Some state lawmakers want social media companies to be more transparent about the information pushed out on their platforms.
This comes in response to recent mass shootings and other forms of violence lawmakers say were fueled by hate online.
“Social media platforms are enabling the spread of hate, racism, extremism and violence,” Assembly Member Jesse Gabriel, D-Woodland Hills, said.
Gabriel is the author of Assembly Bill 587. The bill would require social media companies to provide quarterly reports to the state attorney general on their content moderation policies and data on enforcement action relating to hate speech, racism, disinformation, extremism and threats of violence.
“If somebody puts up a post, it goes viral, gets a ton of interaction, a ton of eyeballs and you’re monetizing that and you leave it up there for two weeks, have you really helped us,” Gabriel said.

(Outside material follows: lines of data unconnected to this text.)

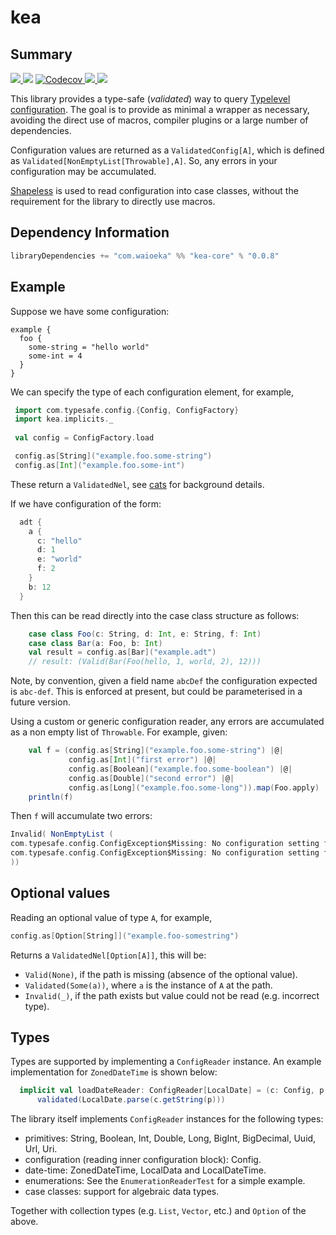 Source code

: # kea 
## Summary
<p align="left">
<a href="https://travis-ci.org/lewismj/kea">
<img src="https://travis-ci.org/lewismj/kea.svg?branch=master"/>
</a>
<a class="badge-align" href="https://www.codacy.com/app/lewismj/kea?utm_source=github.com&amp;utm_medium=referral&amp;utm_content=lewismj/kea&amp;utm_campaign=Badge_Grade"><img src="https://api.codacy.com/project/badge/Grade/8c5bd884421f40cf8936511208262be9"/></a>
<a href="https://codecov.io/gh/lewismj/kea">
<img src="https://codecov.io/gh/lewismj/kea/branch/master/graph/badge.svg" alt="Codecov"/>
</a>
<a href="https://search.maven.org/#search%7Cga%7C1%7Ca%3A%22kea-core_2.12%22">
<img src="https://maven-badges.herokuapp.com/maven-central/com.waioeka/kea-core_2.12/badge.svg"/>
</a>
<a href="https://waffle.io/lewismj/kea">
<img src="https://badge.waffle.io/lewismj/kea.svg?columns=In%20Progress,Done&style=flat-square">
</a>
</p>

This library provides a type-safe (_validated_) way to query [Typelevel configuration](https://github.com/typesafehub/config).
The goal is to provide as minimal a wrapper as necessary, avoiding the direct use of macros, compiler plugins or a large number of
dependencies.

Configuration values are returned as a `ValidatedConfig[A]`, which is defined as `Validated[NonEmptyList[Throwable],A]`.
So, any errors in your configuration may be accumulated.

[Shapeless](https://github.com/milessabin/shapeless) is used to read configuration into case classes, without 
the requirement for the library to directly use macros.

## Dependency Information
```scala
libraryDependencies += "com.waioeka" %% "kea-core" % "0.0.8"
```
## Example
Suppose we have some configuration:
```
example {
  foo {
    some-string = "hello world"
    some-int = 4
  }
}
```
We can specify the type of each configuration element, for example,
```scala
 import com.typesafe.config.{Config, ConfigFactory}
 import kea.implicits._
 
 val config = ConfigFactory.load

 config.as[String]("example.foo.some-string")
 config.as[Int]("example.foo.some-int")
```
These return a `ValidatedNel`, see [cats](https://typelevel.org/cats/datatypes/validated.html) for background details.

If we have configuration of the form:
```scala
  adt {
    a {
      c: "hello"
      d: 1
      e: "world"
      f: 2
    }
    b: 12
  }
```
Then this can be read directly into the case class structure as follows:
```scala
    case class Foo(c: String, d: Int, e: String, f: Int)
    case class Bar(a: Foo, b: Int)
    val result = config.as[Bar]("example.adt")
    // result: (Valid(Bar(Foo(hello, 1, world, 2), 12)))
```

Note, by convention, given a field name `abcDef` the configuration expected is `abc-def`. This
is enforced at present, but could be parameterised in a future version.

Using a custom or generic configuration reader, any errors are accumulated as a non empty list of `Throwable`. 
For example, given:
```scala
    val f = (config.as[String]("example.foo.some-string") |@|
             config.as[Int]("first error") |@|
             config.as[Boolean]("example.foo.some-boolean") |@|
             config.as[Double]("second error") |@|
             config.as[Long]("example.foo.some-long")).map(Foo.apply)
    println(f)
```
Then `f` will accumulate two errors:
```scala
Invalid( NonEmptyList (
com.typesafe.config.ConfigException$Missing: No configuration setting found for key '"first error"', 
com.typesafe.config.ConfigException$Missing: No configuration setting found for key '"second error"'
))
```
## Optional values
Reading an optional value of type `A`, for example,
```scala
config.as[Option[String]]("example.foo-somestring")
```
Returns a `ValidatedNel[Option[A]]`, this will be:
* `Valid(None)`, if the path is missing (absence of the optional value).
* `Validated(Some(a))`, where `a` is the instance of `A` at the path.
* `Invalid(_)`, if the path exists but value could not be read (e.g. incorrect type).

## Types

Types are supported by implementing a `ConfigReader` instance. An example implementation for `ZonedDateTime` is shown below:
```scala
  implicit val loadDateReader: ConfigReader[LocalDate] = (c: Config, p: String) =>
      validated(LocalDate.parse(c.getString(p)))
```
The library itself implements `ConfigReader` instances for the following types:

* primitives: String, Boolean, Int, Double, Long, BigInt, BigDecimal, Uuid, Url, Uri.
* configuration (reading inner configuration block): Config.
* date-time: ZonedDateTime, LocalData and LocalDateTime.
* enumerations: See the `EnumerationReaderTest` for a simple example.
* case classes: support for algebraic data types.

Together with collection types (e.g. `List`, `Vector`, etc.) and `Option` of the above.
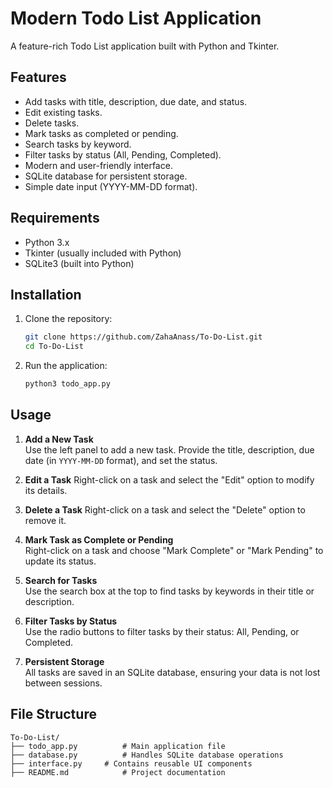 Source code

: # Modern Todo List Application

A feature-rich Todo List application built with Python and Tkinter.

## Features

- Add tasks with title, description, due date, and status.
- Edit existing tasks.
- Delete tasks.
- Mark tasks as completed or pending.
- Search tasks by keyword.
- Filter tasks by status (All, Pending, Completed).
- Modern and user-friendly interface.
- SQLite database for persistent storage.
- Simple date input (YYYY-MM-DD format).

## Requirements

- Python 3.x
- Tkinter (usually included with Python)
- SQLite3 (built into Python)

## Installation

1. Clone the repository:
   ```bash
   git clone https://github.com/ZahaAnass/To-Do-List.git
   cd To-Do-List
   ```

2. Run the application:
   ```bash
   python3 todo_app.py
   ```

## Usage

1. **Add a New Task**  
   Use the left panel to add a new task. Provide the title, description, due date (in `YYYY-MM-DD` format), and set the status.

2. **Edit a Task**
   Right-click on a task and select the "Edit" option to modify its details.

3. **Delete a Task**
   Right-click on a task and select the "Delete" option to remove it.

4. **Mark Task as Complete or Pending**  
   Right-click on a task and choose "Mark Complete" or "Mark Pending" to update its status.

5. **Search for Tasks**  
   Use the search box at the top to find tasks by keywords in their title or description.

6. **Filter Tasks by Status**  
   Use the radio buttons to filter tasks by their status: All, Pending, or Completed.

7. **Persistent Storage**  
   All tasks are saved in an SQLite database, ensuring your data is not lost between sessions.

## File Structure

```
To-Do-List/
├── todo_app.py          # Main application file
├── database.py          # Handles SQLite database operations
├── interface.py     # Contains reusable UI components
├── README.md            # Project documentation
```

Every year the Anti-Defamation League publishes survey results on hate and harassment online. The group released the latest numbers on Tuesday.
“Sixty-five percent of those in marginalized groups including Jews, women, people of color have experienced hate-based harassment online because of their identity,” Jeffrey I. Abrams, with the ADL, said.
The bill has been stalled in the Senate Judiciary Committee for about a year.
Opponents of the measure include the California Chamber of Commerce and TechNet.
In their last letter to the committee, the groups wrote that bad actors could exploit the content moderation policies and the reporting requirement would be burdensome.
Authors of the bill said it has bipartisan support and are aiming to send it to the governor’s desk in a matter of weeks.
“We love tech. These are homegrown technologies in the state of California. But it is our public obligation as lawmakers to ensure we have a safe environment for everyone,” Assembly Member Evan Low, D-Silicon Valley, said.
The bill’s next hearing is scheduled for June 28.